还不如把你的仇家给他找几个过来,让他练练刀,他可能更感兴趣一点。”
“命途这条路道阻且长,心无旁骛是好事,但是千万别把自己绷的太紧。”
霍桂生毫不掩饰自己对着沈戎关切:“在三环这个地方,有霍姨护着你,不敢说能让你横行无忌,但至少也没多少人敢来找你的麻烦,不用给自己太大压力。”
“多谢师母”
“瞎叫一两次就够了,别不知道分寸。”汤隐山咳嗽两声,看了沈戎一眼。
霍桂生眉梢挂上一丝哀色,勉强笑道:“听你老师的话,就叫霍姨就行了。”
什么人能得便宜?当然是会卖乖的。
沈戎这一路跟汤隐山朝夕相处,对方那点心思他一看就懂。
“老汤是老汤,我是我,您跟他之间怎么处那是你们老一辈的事儿,我管不着。”沈戎斩钉截铁道:“在我这儿,您这位师母我是认定了的。”
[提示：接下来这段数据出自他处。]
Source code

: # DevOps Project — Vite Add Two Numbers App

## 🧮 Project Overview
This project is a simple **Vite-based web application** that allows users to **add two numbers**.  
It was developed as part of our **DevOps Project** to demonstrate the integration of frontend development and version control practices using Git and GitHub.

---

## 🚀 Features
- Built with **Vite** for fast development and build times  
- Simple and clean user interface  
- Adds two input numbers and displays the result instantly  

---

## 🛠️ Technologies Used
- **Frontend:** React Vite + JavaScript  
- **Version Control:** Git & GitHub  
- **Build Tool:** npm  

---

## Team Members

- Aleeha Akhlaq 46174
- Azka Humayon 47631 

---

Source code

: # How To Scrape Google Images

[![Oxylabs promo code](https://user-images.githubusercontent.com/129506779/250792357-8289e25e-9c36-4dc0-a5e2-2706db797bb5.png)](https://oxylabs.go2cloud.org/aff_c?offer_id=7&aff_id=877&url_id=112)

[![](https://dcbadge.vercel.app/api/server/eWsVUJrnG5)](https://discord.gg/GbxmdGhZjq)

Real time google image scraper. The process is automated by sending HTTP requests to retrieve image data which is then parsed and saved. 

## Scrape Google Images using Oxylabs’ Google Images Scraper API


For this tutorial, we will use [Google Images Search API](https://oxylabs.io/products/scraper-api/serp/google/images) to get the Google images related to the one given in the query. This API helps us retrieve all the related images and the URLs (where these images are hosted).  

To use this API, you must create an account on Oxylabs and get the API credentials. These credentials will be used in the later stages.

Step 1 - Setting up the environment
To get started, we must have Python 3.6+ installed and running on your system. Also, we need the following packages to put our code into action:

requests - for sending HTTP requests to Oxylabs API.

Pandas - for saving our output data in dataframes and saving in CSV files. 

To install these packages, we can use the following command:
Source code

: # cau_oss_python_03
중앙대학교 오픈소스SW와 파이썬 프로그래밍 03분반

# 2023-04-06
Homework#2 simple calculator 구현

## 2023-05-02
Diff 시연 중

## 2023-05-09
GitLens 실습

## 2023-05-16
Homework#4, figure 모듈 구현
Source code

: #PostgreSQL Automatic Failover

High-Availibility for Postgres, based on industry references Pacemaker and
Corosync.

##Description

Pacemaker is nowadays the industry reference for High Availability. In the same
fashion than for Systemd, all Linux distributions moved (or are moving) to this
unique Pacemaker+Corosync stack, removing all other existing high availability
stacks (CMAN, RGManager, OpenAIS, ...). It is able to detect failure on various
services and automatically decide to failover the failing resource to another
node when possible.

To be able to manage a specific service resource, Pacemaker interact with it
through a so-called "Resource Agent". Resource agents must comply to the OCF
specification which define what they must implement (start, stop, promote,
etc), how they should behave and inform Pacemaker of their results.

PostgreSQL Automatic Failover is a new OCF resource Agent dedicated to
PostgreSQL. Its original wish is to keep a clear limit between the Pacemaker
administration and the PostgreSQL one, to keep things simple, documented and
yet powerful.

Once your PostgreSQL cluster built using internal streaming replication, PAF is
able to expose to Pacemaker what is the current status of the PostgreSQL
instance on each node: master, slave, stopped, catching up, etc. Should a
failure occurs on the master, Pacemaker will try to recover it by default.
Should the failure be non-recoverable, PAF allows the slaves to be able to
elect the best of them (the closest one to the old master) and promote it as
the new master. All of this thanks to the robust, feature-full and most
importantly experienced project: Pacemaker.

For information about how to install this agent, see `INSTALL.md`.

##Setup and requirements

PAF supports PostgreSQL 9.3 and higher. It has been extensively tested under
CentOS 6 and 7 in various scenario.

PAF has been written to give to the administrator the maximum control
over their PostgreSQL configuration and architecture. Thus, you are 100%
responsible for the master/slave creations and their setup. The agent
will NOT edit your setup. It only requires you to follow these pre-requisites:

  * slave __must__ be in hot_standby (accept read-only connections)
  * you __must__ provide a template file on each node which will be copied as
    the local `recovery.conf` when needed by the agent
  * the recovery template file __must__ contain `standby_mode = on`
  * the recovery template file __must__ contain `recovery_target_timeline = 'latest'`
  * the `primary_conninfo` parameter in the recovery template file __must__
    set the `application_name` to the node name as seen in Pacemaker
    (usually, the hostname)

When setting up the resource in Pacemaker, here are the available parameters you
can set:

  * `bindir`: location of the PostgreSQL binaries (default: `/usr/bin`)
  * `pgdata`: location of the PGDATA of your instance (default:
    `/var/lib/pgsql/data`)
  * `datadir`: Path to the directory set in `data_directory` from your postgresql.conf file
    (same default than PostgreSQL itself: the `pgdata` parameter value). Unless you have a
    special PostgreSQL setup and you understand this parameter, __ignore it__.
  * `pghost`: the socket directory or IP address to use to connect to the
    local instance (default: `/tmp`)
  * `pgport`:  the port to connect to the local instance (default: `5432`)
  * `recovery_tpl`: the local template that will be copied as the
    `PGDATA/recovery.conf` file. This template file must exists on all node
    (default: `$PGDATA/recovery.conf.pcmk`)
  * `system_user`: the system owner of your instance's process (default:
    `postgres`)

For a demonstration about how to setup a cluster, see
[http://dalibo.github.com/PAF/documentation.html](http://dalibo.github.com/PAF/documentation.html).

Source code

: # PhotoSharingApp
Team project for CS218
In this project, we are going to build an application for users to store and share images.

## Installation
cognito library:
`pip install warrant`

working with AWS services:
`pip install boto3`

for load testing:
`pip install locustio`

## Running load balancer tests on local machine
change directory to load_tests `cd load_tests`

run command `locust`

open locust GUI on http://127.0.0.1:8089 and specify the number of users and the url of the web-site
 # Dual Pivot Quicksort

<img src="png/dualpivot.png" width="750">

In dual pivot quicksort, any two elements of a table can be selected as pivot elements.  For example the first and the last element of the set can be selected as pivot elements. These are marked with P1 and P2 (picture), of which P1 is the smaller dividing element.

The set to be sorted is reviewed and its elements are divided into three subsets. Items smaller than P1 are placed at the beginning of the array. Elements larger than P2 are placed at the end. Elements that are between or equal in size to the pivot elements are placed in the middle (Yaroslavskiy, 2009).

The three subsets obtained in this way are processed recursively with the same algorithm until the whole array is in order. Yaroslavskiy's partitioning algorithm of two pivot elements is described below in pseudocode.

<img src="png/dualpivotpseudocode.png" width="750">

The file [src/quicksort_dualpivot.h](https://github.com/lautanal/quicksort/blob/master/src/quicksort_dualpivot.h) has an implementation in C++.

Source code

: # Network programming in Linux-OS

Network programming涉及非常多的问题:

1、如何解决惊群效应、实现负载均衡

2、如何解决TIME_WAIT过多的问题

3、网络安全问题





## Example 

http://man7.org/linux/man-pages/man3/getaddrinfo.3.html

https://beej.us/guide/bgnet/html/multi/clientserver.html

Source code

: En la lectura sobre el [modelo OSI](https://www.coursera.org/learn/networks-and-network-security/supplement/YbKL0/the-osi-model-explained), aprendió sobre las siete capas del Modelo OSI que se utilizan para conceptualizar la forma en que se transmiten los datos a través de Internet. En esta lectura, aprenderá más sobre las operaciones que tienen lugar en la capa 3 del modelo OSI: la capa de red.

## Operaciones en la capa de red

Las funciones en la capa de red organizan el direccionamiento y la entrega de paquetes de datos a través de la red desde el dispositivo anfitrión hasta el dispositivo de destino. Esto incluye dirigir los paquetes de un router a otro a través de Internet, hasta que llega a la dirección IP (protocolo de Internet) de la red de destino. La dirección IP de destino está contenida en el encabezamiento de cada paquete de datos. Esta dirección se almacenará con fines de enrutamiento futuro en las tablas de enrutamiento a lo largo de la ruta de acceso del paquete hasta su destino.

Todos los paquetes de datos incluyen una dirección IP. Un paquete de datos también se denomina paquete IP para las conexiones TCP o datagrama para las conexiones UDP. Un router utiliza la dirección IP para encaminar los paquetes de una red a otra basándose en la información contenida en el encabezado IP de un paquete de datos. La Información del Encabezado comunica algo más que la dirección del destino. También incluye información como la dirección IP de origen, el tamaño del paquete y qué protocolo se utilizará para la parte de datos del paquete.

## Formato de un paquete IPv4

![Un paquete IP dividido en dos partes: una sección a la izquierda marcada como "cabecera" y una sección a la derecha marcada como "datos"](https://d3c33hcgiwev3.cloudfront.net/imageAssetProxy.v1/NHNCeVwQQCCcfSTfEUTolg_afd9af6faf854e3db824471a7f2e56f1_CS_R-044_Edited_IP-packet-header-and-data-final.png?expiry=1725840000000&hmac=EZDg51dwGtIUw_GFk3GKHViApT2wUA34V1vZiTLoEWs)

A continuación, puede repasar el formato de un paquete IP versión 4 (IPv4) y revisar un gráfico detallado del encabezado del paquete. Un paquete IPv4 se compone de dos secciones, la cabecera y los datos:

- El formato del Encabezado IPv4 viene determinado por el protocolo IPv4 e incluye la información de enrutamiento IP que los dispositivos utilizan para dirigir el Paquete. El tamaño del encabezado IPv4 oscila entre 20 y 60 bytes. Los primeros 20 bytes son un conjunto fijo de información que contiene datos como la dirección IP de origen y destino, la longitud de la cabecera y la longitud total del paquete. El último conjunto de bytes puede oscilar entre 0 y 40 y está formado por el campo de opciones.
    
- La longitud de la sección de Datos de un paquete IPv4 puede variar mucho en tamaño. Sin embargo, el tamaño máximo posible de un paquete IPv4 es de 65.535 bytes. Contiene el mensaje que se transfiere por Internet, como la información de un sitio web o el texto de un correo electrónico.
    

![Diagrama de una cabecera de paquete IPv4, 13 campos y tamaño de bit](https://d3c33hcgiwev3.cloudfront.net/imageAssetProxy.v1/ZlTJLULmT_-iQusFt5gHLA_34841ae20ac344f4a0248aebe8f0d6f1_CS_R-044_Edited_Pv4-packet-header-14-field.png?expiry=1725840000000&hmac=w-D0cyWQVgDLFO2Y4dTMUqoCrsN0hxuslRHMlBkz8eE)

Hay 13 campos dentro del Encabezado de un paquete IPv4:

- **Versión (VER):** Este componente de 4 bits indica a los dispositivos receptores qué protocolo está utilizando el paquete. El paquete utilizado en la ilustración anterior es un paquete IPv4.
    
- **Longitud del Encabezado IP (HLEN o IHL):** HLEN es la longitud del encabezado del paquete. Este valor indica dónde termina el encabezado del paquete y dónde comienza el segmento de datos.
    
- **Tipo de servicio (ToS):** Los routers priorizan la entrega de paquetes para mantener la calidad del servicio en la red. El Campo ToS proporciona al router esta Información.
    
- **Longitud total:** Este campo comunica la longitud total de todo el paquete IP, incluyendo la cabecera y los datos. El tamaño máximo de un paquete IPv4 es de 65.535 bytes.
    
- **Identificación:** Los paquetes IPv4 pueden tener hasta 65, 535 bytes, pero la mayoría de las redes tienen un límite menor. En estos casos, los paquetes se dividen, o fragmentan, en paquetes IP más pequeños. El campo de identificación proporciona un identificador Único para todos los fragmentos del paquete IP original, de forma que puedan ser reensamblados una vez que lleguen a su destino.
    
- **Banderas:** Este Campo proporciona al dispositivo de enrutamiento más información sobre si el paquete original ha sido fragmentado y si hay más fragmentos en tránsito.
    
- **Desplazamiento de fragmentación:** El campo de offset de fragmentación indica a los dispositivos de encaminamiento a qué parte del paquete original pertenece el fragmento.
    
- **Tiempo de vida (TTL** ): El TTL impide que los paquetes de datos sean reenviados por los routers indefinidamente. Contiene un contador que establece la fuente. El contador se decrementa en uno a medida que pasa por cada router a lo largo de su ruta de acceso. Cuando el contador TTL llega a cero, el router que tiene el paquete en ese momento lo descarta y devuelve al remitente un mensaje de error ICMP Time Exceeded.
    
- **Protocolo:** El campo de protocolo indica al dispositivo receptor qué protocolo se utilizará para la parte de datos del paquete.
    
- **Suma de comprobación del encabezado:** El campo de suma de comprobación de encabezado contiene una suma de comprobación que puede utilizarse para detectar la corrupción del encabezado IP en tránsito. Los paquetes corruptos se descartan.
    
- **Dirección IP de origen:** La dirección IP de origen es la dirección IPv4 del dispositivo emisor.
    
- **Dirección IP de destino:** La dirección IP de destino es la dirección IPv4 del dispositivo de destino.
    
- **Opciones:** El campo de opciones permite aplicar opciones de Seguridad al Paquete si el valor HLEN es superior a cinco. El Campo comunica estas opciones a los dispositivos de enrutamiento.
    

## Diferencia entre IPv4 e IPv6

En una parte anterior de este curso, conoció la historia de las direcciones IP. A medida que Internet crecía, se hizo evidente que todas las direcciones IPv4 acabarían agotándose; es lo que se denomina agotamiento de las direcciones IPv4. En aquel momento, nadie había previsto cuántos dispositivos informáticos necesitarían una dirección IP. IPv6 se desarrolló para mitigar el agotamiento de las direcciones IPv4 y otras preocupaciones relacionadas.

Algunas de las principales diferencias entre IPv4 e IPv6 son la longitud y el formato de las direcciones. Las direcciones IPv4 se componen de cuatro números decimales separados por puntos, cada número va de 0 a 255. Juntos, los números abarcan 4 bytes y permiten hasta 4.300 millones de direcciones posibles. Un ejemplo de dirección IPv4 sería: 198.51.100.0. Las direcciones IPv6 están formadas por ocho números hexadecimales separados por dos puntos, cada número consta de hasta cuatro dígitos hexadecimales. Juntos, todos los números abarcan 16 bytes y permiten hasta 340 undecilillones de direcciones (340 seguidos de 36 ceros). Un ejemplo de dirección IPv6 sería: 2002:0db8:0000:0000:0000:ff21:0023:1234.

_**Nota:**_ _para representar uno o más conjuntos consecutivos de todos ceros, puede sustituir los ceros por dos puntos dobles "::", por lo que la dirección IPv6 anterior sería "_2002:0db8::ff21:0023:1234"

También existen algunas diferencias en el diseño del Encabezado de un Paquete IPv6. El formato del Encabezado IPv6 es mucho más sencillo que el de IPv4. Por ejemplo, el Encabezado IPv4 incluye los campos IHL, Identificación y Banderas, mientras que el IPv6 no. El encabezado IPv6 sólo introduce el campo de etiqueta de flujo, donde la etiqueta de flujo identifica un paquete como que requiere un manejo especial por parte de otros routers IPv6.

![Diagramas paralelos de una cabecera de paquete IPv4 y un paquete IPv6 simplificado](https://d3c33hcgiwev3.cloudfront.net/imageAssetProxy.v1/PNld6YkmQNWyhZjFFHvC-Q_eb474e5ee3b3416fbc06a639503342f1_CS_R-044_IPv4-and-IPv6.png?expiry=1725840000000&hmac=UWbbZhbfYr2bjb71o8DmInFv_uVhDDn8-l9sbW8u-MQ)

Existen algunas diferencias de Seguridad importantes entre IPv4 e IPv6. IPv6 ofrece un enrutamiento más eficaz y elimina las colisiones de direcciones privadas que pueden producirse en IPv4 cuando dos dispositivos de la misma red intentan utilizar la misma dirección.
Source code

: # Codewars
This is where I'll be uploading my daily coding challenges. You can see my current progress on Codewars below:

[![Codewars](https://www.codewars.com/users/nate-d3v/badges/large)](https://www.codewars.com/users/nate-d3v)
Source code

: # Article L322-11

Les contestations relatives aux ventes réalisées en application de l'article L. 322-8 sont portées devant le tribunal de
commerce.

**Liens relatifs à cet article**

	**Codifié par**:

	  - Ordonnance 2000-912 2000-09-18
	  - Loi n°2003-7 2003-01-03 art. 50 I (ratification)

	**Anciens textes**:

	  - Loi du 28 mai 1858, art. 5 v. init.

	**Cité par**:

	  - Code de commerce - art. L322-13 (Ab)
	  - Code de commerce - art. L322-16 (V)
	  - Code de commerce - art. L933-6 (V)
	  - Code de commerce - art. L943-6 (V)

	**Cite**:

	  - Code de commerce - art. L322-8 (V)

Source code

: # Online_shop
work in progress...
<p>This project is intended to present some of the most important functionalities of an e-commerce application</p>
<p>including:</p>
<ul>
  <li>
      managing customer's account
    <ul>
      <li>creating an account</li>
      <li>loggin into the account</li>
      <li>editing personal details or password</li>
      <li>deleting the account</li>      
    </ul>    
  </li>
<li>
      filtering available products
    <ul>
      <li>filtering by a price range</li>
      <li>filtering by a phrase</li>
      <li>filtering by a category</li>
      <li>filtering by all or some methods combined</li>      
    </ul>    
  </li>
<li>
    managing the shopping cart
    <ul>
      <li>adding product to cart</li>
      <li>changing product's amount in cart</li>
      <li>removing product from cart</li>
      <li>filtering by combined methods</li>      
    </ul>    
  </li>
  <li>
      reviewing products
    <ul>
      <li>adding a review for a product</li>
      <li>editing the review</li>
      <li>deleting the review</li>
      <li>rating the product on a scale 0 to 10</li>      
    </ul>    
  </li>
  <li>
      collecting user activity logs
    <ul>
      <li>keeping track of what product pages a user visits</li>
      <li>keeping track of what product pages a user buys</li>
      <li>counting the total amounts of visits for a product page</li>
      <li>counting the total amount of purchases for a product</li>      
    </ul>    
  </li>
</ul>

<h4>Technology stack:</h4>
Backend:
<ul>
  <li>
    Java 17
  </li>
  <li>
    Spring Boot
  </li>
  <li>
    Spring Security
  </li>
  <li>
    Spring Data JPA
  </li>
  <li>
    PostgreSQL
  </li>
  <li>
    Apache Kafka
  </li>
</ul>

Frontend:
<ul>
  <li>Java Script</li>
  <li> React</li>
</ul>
为师尽力了,这碗饭对我来说磕牙,但你小子可得抓住机会把这条大腿抱住了。
汤隐山垂下目光,埋头吃饭。
“你这孩子还真是”
霍桂生眼里的笑意根本就藏不住,夹给沈戎的菜在碗里堆的冒尖儿。
“还是叫霍姨吧。如果我这辈子能正式过门,到了那天你再叫我师母也不迟。”
“行吧。”
沈戎遗憾地叹了口气,端起饭碗狠刨了几口。
这倒不是沈戎还在装样子,而是实打实的饿急了。
黛玉虽然给师徒俩准备了足够的吃食,但车上又没有加热的工具,冷水硬馍拿来紧急充饥还行,多吃上两顿就彻底没了胃口。
这一幕看得霍桂生那叫一个心酸,盯着老汤埋怨道:“小沈在正冠县帮你出生入死,你倒好,连一顿像样的好饭都让他吃不上,真不知道你这个师傅是怎么当的。”
汤隐山没想到一顿饭居然也能怪在自己身上,无奈道:“我也没闲着啊,我在山上准备撸起袖子找廖洪决斗了,是他不敢跟我单挑啊。”